** Data for review follows **

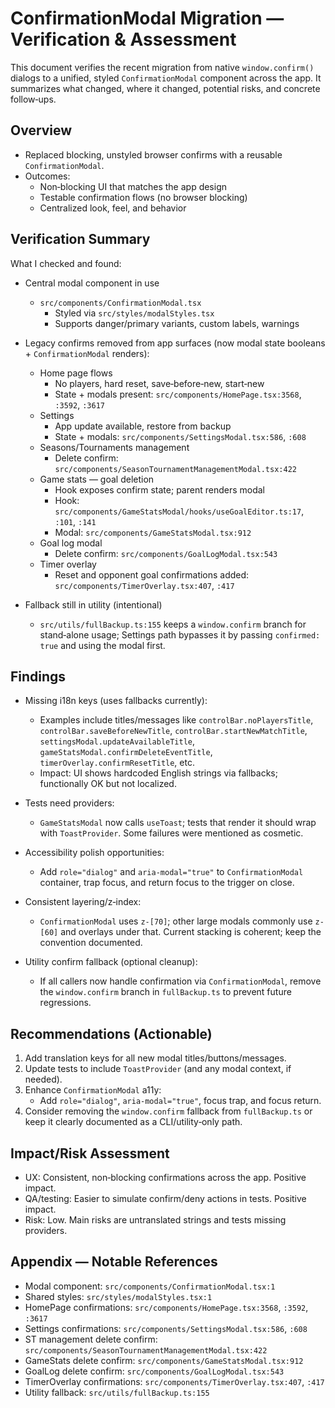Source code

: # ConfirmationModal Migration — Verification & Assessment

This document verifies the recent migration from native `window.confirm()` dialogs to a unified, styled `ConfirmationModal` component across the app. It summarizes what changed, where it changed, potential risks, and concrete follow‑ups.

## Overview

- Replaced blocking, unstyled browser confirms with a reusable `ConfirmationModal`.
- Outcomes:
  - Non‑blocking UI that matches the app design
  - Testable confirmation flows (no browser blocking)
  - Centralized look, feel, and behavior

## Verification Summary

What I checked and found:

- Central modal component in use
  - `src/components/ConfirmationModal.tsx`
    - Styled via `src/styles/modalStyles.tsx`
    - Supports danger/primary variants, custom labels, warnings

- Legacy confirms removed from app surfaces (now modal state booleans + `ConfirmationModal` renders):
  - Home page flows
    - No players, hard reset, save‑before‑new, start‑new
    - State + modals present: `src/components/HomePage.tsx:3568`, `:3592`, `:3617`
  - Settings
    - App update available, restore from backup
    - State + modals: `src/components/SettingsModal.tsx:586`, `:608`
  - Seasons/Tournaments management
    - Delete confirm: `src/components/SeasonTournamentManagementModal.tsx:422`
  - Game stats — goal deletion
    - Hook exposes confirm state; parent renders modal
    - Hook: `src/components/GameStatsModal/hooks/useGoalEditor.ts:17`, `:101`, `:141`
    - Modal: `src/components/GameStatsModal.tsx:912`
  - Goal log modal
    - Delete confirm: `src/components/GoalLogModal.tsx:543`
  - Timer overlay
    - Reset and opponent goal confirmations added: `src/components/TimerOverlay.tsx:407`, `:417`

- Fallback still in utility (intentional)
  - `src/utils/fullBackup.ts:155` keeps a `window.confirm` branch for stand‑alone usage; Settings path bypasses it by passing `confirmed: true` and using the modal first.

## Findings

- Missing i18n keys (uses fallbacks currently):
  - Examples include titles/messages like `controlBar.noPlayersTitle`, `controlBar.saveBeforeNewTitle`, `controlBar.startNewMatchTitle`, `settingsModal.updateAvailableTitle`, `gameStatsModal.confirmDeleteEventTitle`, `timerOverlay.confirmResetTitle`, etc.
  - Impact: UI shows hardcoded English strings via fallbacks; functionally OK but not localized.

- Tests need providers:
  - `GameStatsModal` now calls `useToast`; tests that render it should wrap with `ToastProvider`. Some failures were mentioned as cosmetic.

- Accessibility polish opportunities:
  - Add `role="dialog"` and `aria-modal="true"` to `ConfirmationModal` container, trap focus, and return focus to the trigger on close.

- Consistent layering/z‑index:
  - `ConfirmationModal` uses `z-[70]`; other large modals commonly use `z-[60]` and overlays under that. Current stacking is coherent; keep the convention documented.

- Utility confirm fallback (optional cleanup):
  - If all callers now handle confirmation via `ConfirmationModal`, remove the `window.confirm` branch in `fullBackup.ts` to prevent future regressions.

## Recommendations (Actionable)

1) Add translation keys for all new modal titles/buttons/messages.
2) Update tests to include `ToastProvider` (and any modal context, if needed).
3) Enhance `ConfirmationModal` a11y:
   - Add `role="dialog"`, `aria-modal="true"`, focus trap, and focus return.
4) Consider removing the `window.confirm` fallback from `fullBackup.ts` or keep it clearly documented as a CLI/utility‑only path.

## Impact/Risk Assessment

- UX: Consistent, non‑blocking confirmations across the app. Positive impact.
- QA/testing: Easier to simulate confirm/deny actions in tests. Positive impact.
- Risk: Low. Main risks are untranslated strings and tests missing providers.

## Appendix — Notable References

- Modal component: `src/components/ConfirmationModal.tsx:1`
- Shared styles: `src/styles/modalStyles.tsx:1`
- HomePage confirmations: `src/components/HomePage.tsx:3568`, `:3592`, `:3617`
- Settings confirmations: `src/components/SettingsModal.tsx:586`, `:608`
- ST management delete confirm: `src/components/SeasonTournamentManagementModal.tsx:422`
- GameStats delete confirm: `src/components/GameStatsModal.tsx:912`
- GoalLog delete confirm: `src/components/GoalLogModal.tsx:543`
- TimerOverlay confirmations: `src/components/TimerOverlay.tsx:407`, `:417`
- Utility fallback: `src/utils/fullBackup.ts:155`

** End of Data for review **

What is needed:
Copy each line above holding "from".

The completed task:
This document verifies the recent migration from native `window.confirm()` dialogs to a unified, styled `ConfirmationModal` component across the app. It summarizes what changed, where it changed, potential risks, and concrete follow‑ups.
- Legacy confirms removed from app surfaces (now modal state booleans + `ConfirmationModal` renders):
    - App update available, restore from backup
4) Consider removing the `window.confirm` fallback from `fullBackup.ts` or keep it clearly documented as a CLI/utility‑only path.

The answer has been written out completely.